→ Requirement:
Find the lines in the records below that contain "Improper", and report each of them.

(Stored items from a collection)
□ □ □
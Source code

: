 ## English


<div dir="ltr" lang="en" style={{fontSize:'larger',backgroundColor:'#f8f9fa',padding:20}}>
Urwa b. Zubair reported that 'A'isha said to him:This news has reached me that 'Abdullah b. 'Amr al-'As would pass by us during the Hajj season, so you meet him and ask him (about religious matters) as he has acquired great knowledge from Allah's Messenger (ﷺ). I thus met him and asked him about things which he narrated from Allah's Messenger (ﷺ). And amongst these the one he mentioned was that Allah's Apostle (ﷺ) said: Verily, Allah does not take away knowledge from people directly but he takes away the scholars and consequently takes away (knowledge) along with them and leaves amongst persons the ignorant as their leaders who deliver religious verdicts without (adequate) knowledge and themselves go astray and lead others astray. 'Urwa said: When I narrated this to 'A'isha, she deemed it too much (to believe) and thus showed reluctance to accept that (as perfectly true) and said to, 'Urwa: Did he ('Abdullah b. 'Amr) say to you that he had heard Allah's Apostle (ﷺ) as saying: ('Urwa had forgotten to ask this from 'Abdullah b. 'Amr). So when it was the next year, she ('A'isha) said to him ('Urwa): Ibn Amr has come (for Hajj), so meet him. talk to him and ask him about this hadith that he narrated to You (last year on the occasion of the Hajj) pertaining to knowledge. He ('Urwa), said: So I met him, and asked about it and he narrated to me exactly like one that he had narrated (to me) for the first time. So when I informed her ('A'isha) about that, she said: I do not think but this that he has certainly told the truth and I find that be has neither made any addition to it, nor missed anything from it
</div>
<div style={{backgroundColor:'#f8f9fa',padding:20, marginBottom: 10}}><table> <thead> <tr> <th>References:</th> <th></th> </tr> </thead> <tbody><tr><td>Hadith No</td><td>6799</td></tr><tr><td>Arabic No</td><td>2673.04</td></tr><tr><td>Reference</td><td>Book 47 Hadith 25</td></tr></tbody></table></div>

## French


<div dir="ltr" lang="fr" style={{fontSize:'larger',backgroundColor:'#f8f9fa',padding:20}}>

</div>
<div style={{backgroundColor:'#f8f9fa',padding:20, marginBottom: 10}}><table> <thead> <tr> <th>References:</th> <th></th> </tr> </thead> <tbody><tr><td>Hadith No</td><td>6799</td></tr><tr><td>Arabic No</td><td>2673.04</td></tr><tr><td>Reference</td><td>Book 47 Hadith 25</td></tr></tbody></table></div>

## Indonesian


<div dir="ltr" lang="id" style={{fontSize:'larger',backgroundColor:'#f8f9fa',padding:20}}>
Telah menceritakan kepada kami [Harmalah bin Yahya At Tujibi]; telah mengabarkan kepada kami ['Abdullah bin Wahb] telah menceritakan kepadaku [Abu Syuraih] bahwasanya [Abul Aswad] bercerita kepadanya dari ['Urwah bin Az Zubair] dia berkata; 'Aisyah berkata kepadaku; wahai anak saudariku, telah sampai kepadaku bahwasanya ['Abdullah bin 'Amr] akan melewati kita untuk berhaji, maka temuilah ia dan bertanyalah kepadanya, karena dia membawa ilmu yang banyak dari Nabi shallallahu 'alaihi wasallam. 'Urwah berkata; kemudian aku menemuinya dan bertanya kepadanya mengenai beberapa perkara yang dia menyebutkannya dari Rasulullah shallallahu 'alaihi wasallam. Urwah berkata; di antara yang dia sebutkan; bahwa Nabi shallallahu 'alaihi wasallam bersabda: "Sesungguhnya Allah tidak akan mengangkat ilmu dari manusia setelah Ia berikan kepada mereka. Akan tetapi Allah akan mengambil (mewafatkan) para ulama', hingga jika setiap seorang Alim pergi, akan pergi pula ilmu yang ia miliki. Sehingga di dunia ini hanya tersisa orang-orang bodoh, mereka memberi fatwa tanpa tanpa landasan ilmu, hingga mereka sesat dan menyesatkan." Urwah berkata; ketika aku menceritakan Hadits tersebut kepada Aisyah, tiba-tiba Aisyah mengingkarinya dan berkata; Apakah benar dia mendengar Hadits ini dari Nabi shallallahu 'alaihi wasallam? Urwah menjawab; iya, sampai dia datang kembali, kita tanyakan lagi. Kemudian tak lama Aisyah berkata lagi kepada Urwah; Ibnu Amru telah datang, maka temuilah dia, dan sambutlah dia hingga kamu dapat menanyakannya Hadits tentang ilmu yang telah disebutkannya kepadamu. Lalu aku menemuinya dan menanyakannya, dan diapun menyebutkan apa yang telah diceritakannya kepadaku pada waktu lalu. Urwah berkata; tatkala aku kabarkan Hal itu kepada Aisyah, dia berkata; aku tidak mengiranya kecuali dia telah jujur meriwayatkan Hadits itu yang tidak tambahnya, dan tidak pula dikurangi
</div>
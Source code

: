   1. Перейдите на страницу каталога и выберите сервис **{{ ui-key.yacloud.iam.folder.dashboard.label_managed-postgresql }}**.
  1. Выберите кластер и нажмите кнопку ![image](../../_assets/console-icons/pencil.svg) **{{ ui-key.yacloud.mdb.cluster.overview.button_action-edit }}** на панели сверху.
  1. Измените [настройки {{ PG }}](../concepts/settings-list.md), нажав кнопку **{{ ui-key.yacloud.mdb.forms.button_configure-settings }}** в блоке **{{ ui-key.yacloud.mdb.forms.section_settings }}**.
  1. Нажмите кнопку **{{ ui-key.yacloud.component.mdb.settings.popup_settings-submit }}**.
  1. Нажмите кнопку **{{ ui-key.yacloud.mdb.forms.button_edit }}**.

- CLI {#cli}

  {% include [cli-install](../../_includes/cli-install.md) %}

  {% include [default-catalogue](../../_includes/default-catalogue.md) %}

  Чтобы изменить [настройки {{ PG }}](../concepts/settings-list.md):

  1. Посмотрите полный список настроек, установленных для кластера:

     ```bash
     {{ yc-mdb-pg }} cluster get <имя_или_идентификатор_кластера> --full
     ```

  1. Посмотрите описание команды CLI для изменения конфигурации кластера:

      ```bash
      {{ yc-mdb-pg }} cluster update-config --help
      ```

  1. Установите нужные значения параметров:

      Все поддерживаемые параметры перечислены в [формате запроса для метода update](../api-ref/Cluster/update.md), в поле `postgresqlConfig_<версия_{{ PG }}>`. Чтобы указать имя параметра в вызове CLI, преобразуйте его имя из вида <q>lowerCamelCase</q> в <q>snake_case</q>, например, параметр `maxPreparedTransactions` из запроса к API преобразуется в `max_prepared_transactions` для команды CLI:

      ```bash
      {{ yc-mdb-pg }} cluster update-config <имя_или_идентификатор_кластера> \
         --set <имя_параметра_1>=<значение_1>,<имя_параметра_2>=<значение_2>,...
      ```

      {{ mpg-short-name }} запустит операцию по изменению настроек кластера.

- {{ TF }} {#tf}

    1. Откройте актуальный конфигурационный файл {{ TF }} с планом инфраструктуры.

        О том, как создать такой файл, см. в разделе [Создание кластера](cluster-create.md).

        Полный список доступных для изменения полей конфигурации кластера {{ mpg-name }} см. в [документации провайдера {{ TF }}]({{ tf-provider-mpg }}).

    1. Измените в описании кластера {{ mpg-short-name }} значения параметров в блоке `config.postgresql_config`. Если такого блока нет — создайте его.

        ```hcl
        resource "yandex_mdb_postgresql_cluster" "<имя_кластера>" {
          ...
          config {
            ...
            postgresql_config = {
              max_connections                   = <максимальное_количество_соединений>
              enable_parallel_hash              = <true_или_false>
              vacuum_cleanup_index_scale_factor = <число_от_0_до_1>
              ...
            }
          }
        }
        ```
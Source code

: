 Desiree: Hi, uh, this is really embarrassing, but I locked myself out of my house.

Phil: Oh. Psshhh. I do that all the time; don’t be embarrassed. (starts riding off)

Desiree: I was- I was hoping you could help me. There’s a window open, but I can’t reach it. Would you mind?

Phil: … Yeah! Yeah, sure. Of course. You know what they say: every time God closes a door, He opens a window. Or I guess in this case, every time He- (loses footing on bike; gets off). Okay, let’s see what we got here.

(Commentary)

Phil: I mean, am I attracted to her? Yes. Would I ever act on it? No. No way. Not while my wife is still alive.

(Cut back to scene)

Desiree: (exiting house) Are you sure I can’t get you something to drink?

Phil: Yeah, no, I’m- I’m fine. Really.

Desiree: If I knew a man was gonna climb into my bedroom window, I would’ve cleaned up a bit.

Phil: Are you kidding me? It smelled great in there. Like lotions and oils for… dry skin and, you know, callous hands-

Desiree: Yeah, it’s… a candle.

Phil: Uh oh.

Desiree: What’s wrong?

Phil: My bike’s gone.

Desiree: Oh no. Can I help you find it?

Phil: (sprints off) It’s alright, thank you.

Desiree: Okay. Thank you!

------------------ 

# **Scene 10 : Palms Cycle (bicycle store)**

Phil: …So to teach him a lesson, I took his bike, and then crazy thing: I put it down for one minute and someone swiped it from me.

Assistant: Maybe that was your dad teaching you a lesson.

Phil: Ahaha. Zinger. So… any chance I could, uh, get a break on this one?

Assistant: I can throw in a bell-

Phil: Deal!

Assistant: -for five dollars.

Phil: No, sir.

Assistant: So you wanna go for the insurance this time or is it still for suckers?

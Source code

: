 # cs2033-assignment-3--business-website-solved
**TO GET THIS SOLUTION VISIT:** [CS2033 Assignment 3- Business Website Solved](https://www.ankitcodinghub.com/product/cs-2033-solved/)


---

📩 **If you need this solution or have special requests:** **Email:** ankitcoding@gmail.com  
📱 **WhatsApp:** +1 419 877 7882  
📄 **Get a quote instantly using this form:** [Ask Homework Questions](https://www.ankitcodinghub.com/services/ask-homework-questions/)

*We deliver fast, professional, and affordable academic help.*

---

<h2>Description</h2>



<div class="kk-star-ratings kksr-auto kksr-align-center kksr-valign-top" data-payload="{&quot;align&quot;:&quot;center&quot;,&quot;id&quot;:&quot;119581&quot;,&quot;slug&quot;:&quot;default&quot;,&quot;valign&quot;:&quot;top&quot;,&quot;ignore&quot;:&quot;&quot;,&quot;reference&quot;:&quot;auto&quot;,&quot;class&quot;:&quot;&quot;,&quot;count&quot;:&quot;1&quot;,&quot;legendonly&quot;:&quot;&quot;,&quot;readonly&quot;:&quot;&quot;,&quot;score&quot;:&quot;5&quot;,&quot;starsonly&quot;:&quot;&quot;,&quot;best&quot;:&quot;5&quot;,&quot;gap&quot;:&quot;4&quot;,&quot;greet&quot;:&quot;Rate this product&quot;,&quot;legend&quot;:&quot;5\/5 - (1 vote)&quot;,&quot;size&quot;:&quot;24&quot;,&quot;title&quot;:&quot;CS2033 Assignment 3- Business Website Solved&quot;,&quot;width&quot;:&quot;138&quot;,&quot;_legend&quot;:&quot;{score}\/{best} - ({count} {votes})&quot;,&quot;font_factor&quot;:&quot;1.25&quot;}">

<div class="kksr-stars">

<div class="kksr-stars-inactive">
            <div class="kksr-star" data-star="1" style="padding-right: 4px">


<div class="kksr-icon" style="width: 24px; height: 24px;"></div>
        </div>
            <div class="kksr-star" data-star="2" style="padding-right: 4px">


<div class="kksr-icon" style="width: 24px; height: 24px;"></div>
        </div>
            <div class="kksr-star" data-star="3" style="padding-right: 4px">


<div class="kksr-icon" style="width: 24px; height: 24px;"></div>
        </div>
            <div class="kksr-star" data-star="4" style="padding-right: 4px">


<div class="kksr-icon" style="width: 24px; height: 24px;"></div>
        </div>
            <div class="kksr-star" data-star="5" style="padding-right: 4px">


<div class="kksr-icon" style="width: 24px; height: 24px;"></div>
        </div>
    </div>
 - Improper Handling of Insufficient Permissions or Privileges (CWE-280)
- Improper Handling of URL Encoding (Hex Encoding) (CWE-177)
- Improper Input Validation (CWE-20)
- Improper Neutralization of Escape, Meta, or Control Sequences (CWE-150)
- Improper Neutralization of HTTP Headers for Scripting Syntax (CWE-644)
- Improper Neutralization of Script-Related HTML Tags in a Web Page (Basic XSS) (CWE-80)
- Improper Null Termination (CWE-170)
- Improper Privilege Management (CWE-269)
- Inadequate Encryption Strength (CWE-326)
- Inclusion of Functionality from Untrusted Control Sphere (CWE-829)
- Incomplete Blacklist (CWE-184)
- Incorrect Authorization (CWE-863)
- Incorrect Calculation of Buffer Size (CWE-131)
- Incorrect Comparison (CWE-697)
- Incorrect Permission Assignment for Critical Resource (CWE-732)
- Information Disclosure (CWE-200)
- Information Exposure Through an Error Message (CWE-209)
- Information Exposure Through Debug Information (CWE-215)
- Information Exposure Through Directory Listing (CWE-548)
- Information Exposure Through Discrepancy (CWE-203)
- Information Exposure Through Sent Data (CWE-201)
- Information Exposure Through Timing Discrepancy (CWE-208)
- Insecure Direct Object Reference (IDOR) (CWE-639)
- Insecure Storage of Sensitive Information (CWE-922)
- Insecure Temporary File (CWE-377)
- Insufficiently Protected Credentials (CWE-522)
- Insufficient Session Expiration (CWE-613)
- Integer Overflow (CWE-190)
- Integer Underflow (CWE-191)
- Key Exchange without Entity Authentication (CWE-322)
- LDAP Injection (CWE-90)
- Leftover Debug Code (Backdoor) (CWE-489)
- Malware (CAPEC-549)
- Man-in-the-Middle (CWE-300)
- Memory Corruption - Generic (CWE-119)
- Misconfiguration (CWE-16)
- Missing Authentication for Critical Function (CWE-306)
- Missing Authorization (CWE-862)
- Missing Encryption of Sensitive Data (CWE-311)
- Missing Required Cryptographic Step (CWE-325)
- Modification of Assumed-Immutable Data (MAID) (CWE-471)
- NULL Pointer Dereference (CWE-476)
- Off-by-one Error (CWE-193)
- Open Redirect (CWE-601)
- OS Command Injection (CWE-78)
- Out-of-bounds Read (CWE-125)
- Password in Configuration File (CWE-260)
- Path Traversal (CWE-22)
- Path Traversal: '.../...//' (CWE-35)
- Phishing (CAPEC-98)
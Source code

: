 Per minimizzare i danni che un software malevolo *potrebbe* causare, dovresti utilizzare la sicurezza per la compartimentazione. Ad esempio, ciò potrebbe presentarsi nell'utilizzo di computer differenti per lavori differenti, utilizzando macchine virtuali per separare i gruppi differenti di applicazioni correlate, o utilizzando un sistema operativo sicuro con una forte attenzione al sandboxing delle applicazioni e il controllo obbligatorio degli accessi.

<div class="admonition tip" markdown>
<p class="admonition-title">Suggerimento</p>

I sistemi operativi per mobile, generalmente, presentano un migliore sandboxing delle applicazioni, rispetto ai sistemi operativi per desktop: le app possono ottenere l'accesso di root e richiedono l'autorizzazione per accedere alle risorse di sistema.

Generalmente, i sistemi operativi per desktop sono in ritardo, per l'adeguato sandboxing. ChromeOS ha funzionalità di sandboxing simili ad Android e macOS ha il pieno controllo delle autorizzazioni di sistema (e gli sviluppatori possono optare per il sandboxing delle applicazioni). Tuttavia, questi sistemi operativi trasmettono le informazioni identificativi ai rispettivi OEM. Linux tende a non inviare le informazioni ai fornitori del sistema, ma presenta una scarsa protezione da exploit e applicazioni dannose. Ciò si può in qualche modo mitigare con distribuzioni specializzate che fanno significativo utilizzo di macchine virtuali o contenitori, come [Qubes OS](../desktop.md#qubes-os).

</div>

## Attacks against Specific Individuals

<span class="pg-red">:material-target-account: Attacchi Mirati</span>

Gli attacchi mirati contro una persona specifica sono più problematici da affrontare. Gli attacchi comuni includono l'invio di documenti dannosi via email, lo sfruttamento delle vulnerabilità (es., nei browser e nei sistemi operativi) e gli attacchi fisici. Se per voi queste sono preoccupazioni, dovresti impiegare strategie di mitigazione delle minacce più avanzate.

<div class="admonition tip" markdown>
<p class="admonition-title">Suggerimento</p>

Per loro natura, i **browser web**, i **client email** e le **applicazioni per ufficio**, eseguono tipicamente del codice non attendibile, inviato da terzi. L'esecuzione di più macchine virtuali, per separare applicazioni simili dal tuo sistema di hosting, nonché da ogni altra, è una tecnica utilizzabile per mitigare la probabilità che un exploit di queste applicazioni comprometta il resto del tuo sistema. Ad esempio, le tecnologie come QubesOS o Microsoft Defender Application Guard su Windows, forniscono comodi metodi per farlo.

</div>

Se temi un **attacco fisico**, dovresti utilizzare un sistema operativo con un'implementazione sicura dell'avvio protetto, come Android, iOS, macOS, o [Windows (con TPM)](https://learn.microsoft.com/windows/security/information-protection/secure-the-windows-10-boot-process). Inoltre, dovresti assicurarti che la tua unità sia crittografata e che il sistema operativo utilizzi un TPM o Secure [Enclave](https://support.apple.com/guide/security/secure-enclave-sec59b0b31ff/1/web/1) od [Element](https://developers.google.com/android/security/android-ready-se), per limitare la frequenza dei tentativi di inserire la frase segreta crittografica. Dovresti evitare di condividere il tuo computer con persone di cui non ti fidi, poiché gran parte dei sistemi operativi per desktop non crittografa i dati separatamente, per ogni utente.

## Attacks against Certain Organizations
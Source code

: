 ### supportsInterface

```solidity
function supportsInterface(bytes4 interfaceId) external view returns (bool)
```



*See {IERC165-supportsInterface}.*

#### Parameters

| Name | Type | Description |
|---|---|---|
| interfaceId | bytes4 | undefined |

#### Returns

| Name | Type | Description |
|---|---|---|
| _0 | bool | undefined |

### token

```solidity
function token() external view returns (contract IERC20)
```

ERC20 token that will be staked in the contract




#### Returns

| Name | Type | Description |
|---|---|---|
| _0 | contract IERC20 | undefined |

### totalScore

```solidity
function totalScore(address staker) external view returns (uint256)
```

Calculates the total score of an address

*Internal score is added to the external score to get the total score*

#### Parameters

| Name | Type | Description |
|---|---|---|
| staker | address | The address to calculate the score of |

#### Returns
□ □ □
→ Response to the task:
 - Improper Handling of Insufficient Permissions or Privileges (CWE-280)
- Improper Handling of URL Encoding (Hex Encoding) (CWE-177)
- Improper Input Validation (CWE-20)
- Improper Neutralization of Escape, Meta, or Control Sequences (CWE-150)
- Improper Neutralization of HTTP Headers for Scripting Syntax (CWE-644)
- Improper Neutralization of Script-Related HTML Tags in a Web Page (Basic XSS) (CWE-80)
- Improper Null Termination (CWE-170)
- Improper Privilege Management (CWE-269)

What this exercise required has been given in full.